Vesayet rejimi
Genelkurmay Başkanının vesayet rejimini sürdürmeye yönelik başlattığı yeni bilgilendirme yöntemi, bir yandan darbelerin kapandığını açıkça gösterirken öte yandan çağdaş demokrasiye geçişin önünü de tıkayan bir izlenim bıraktı.
Siyasilerin yetki alanına giren konularda da tam bir başbakan gibi fikir beyan eden, hatta konuşmasının bir yerinde başbakanın açıklamasına katılıyoruz diyerek TSK’nın devlet içinde hükümetin de üstünde güce sahip ayrı bir kurum olduğunu ima eden Başbuğ, siyaset üzerindeki ağırlığını kaybetmek istemeyen bir genel kurmay başkanı izlenimi bıraktı..
Bence genelkurmay başkanı haddi aşmış değil. Yasalara uygun davranıyor. Çünkü bu gücü ona mevcut sistem yani anayasa ve yasalar veriyor!
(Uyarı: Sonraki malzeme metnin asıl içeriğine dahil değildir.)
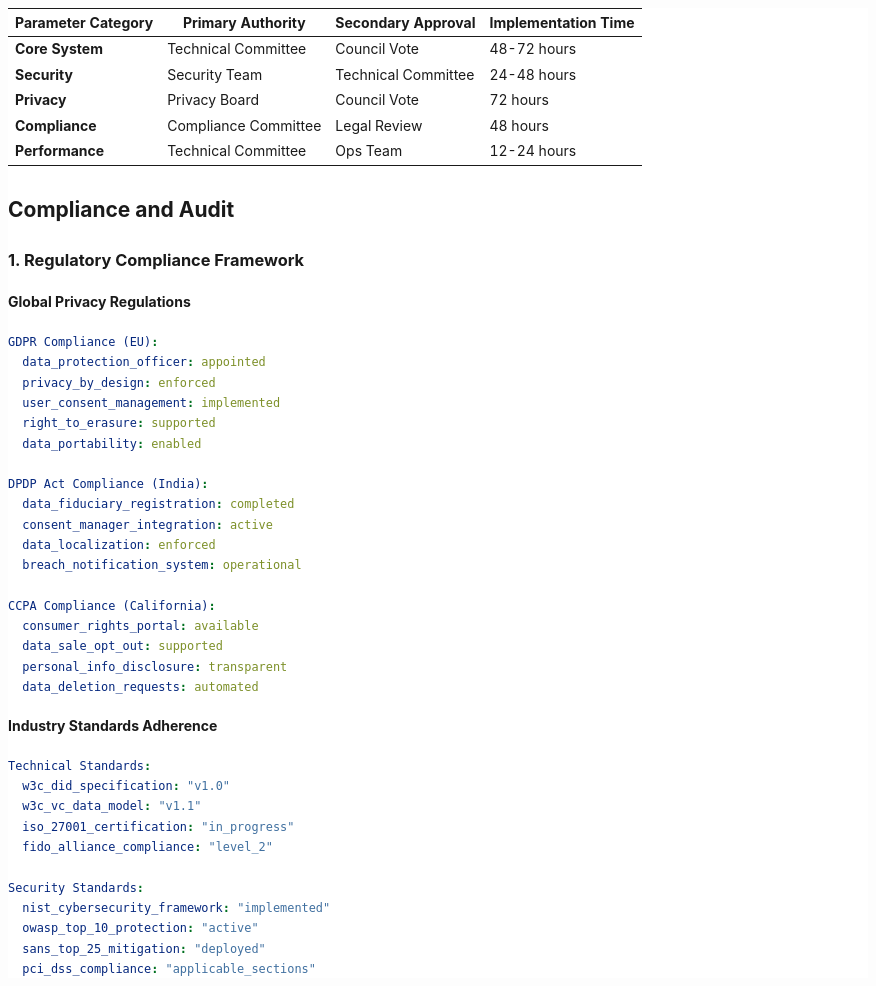 | Parameter Category | Primary Authority | Secondary Approval | Implementation Time |
|-------------------|-------------------|-------------------|-------------------|
| **Core System** | Technical Committee | Council Vote | 48-72 hours |
| **Security** | Security Team | Technical Committee | 24-48 hours |
| **Privacy** | Privacy Board | Council Vote | 72 hours |
| **Compliance** | Compliance Committee | Legal Review | 48 hours |
| **Performance** | Technical Committee | Ops Team | 12-24 hours |

## Compliance and Audit

### 1. Regulatory Compliance Framework

#### Global Privacy Regulations
```yaml
GDPR Compliance (EU):
  data_protection_officer: appointed
  privacy_by_design: enforced
  user_consent_management: implemented
  right_to_erasure: supported
  data_portability: enabled

DPDP Act Compliance (India):
  data_fiduciary_registration: completed
  consent_manager_integration: active
  data_localization: enforced
  breach_notification_system: operational

CCPA Compliance (California):
  consumer_rights_portal: available
  data_sale_opt_out: supported
  personal_info_disclosure: transparent
  data_deletion_requests: automated
```

#### Industry Standards Adherence
```yaml
Technical Standards:
  w3c_did_specification: "v1.0"
  w3c_vc_data_model: "v1.1"
  iso_27001_certification: "in_progress"
  fido_alliance_compliance: "level_2"

Security Standards:
  nist_cybersecurity_framework: "implemented"
  owasp_top_10_protection: "active"
  sans_top_25_mitigation: "deployed"
  pci_dss_compliance: "applicable_sections"
```
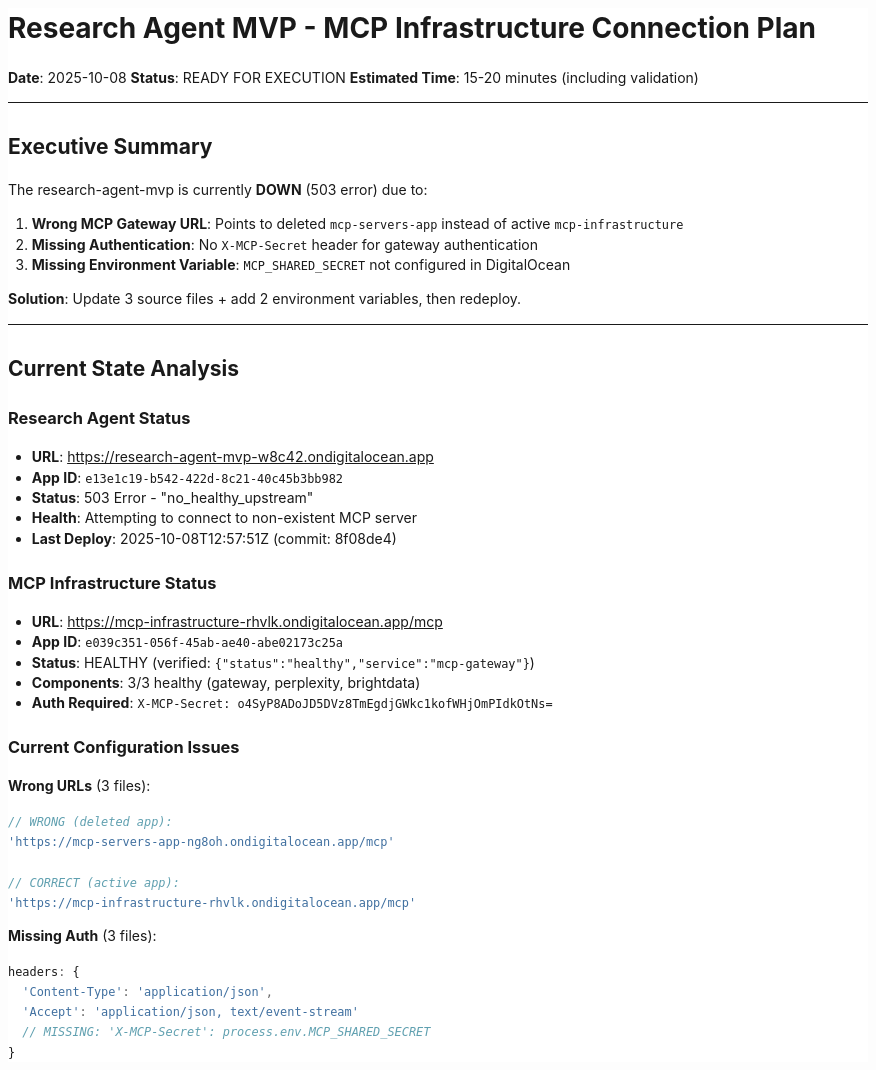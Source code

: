 # Research Agent MVP - MCP Infrastructure Connection Plan

**Date**: 2025-10-08
**Status**: READY FOR EXECUTION
**Estimated Time**: 15-20 minutes (including validation)

---

## Executive Summary

The research-agent-mvp is currently **DOWN** (503 error) due to:
1. **Wrong MCP Gateway URL**: Points to deleted `mcp-servers-app` instead of active `mcp-infrastructure`
2. **Missing Authentication**: No `X-MCP-Secret` header for gateway authentication
3. **Missing Environment Variable**: `MCP_SHARED_SECRET` not configured in DigitalOcean

**Solution**: Update 3 source files + add 2 environment variables, then redeploy.

---

## Current State Analysis

### Research Agent Status
- **URL**: https://research-agent-mvp-w8c42.ondigitalocean.app
- **App ID**: `e13e1c19-b542-422d-8c21-40c45b3bb982`
- **Status**: 503 Error - "no_healthy_upstream"
- **Health**: Attempting to connect to non-existent MCP server
- **Last Deploy**: 2025-10-08T12:57:51Z (commit: 8f08de4)

### MCP Infrastructure Status
- **URL**: https://mcp-infrastructure-rhvlk.ondigitalocean.app/mcp
- **App ID**: `e039c351-056f-45ab-ae40-abe02173c25a`
- **Status**: HEALTHY (verified: `{"status":"healthy","service":"mcp-gateway"}`)
- **Components**: 3/3 healthy (gateway, perplexity, brightdata)
- **Auth Required**: `X-MCP-Secret: o4SyP8ADoJD5DVz8TmEgdjGWkc1kofWHjOmPIdkOtNs=`

### Current Configuration Issues

**Wrong URLs** (3 files):
```typescript
// WRONG (deleted app):
'https://mcp-servers-app-ng8oh.ondigitalocean.app/mcp'

// CORRECT (active app):
'https://mcp-infrastructure-rhvlk.ondigitalocean.app/mcp'
```

**Missing Auth** (3 files):
```typescript
headers: {
  'Content-Type': 'application/json',
  'Accept': 'application/json, text/event-stream'
  // MISSING: 'X-MCP-Secret': process.env.MCP_SHARED_SECRET
}
```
Bu itibarla ben genelkurmay başkanını değil sistemi eleştirmemiz gerektiğine inanıyorum.
Çünkü AB kriterlerine göre Milli Savunma Bakanlığına bağlı olması gereken genel kurmay, bırakınız MSB’ye bağlı olmayı, mevcut sistem sayesinde başbakanı bile hesaba çekme gücüne sahiptir.
Evet anayasa ve yasalar ona bu hakkı veriyor. YAŞ’da ve MGK’da askerler başbakanla aynı oranda temsil edilebiliyorlar ve özellikle MGK’da hükümeti hesaba bile çekebiliyorlar!
Bu onların anayasal hakkı!
Başbuğun bağlılığını ilan ettiği demokrasi mevcut yasalarla çerçevesi çizilmiş olan bu demokrasimizdir!
İşte tam da bu noktada demokrasimizi ve anayasamızı tartışmak gerekiyor. “Anayasamız çağdaş demokrasiye uygun mudur ya da ne kadar uygundur?” sorusunun cevabını aramamız gerekiyor.
Ve işte tam da bu noktada anayasa değişikliği önem kazanıyor.
1961 vesayet sistemi askerin denetimini sağlamak için MGK’yı ve anayasa mahkemesini ihdas etmişti. Ve asker bu iki kurum sayesinde siyaset üzerindeki vesayetini devam ettirdi hala da ettiriyor.
MGK bir tavsiye mercii olduğu için güçlü hükümetleri çok fazla etkilemiyor. Anayasa Mahkemesi öyle değil. Anayasa Mahkemesi müeyyide uygulama gücüne sahip olduğu için bu konuda yapılacak değişiklik önemlidir. Çağdaş demokrasiye geçiş için fevkalade önemlidir.
Bizim mahkemelerimiz millet adına karar verir ama mahkemelerde milleti temsil eden jüri yoktur. Yani aslında mahkemelerimiz millet adına değil devlet adına karar vermektedir.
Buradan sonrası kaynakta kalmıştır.